Tutti erano in attesa che suonasse il cessato allarme. Non era successo, ma le rassicurazioni e il bussare delle sentinelle della protezione antiaerea al termine dell’attacco erano state un enorme sollievo. Mentre li faceva uscire dal rifugio, un addetto avvisava tutti di stare attenti agli incendi e alle bombe inesplose, e spiegava che non c’era più elettricità.
Ruby era avanzata nella fila e una volta fuori era rimasta sbigottita. Le bombe nemiche si erano dimostrate potenti e distruttive: avevano raso al suolo Coventry. Le persone con cui era stata nel rifugio gridavano sgomente, molte si erano accasciate sulle ginocchia, ma la maggior parte aveva urlato e si era precipitata verso la propria casa. Ruby era tornata indietro: la sua famiglia era sicuramente preoccupata e doveva tornare su Radford Road e poi a casa per rassicurarli che era ancora viva.
Più si spingeva verso il centro di Coventry, più le strade distrutte la disorientavano. Una volta ritrovati i punti di riferimento, Ruby si era diretta verso Eagle Street facendosi strada nel buio, almeno in teoria; la città era infatti illuminata dalle fiamme degli incendi e la luna risplendeva. Non aveva problemi a vedere, anche se forse avrebbe preferito muoversi nell’oscurità. Più vedeva, più aveva paura di ciò che avrebbe potuto trovare vicino a casa sua, e che i suoi timori diventassero presto realtà. Si era fatta talmente tante domande che a un certo punto aveva creduto che sarebbe impazzita. Bombe. Crateri. Morte. Stava davvero guardando il risultato di un’azione umana? Se solo fosse rimasta a casa… La testa le pulsava.

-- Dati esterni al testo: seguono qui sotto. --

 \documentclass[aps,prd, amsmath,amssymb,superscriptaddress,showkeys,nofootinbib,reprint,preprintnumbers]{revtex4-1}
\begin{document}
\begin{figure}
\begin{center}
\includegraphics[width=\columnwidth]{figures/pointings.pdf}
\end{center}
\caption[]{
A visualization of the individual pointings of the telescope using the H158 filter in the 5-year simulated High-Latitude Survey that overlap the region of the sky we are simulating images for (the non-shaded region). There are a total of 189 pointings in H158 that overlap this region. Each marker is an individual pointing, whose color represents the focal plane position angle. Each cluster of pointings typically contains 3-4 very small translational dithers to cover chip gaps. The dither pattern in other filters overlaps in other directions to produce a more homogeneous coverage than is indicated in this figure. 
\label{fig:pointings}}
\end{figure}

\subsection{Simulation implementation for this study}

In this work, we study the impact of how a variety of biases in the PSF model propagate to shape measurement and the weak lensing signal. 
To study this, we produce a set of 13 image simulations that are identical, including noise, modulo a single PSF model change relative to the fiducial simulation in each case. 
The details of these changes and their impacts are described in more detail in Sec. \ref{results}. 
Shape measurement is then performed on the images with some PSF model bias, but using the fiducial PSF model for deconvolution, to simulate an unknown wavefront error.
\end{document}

A un certo punto era caduta e aveva sbattuto la testa. Quando si era ripresa, aveva capito di aver perso ore. Tempo prezioso. Ma anche se non avesse perso i sensi, Ruby ora sapeva che il risultato non sarebbe cambiato. Undici ore o undici giorni, non faceva differenza. Ora era lì, e sapeva di non essere pazza.

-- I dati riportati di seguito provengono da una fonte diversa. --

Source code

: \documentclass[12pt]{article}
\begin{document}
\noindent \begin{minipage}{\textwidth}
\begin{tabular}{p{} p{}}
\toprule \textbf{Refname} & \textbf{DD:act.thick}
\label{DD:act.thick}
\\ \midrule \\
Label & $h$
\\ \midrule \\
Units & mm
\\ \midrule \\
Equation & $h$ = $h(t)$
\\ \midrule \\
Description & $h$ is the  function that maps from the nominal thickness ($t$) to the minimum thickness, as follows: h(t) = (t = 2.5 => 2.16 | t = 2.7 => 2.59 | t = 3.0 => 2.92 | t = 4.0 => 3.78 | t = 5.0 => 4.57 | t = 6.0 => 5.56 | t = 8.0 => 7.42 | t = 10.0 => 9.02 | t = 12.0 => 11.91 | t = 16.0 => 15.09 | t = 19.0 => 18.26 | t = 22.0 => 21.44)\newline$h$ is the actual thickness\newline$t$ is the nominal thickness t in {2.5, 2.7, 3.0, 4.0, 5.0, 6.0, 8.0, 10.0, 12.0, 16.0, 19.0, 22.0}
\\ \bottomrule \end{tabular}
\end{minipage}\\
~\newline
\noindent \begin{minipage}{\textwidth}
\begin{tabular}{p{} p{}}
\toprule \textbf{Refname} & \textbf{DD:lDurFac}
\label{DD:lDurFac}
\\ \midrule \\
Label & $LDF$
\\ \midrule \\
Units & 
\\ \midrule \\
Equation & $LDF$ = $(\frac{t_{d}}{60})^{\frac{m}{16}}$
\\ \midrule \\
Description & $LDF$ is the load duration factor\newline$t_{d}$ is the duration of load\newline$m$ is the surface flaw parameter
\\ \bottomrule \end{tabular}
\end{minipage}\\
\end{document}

La sua famiglia era morta.
Si toccò la ferita dietro la testa e fece una smorfia. Allontanò le dita e le guardò, ma non c’era sangue. Ruby fece il giro del cratere, sperando di notare dei segni di vita – un movimento o un grido d’aiuto. Di vedere qualcosa, qualsiasi cosa potesse suggerirle che i suoi genitori o i suoi fratelli erano ancora vivi. Ma solo devastazione e oscurità facevano eco al suo collage di ricordi. Ricordi di una vita felice. Di una casa messa in ginocchio da uomini adulti dentro delle macchine. Ruby non aveva mai compreso lo scopo di quella guerra, per quanto suo padre cercasse di spiegare loro il motivo per cui era necessaria.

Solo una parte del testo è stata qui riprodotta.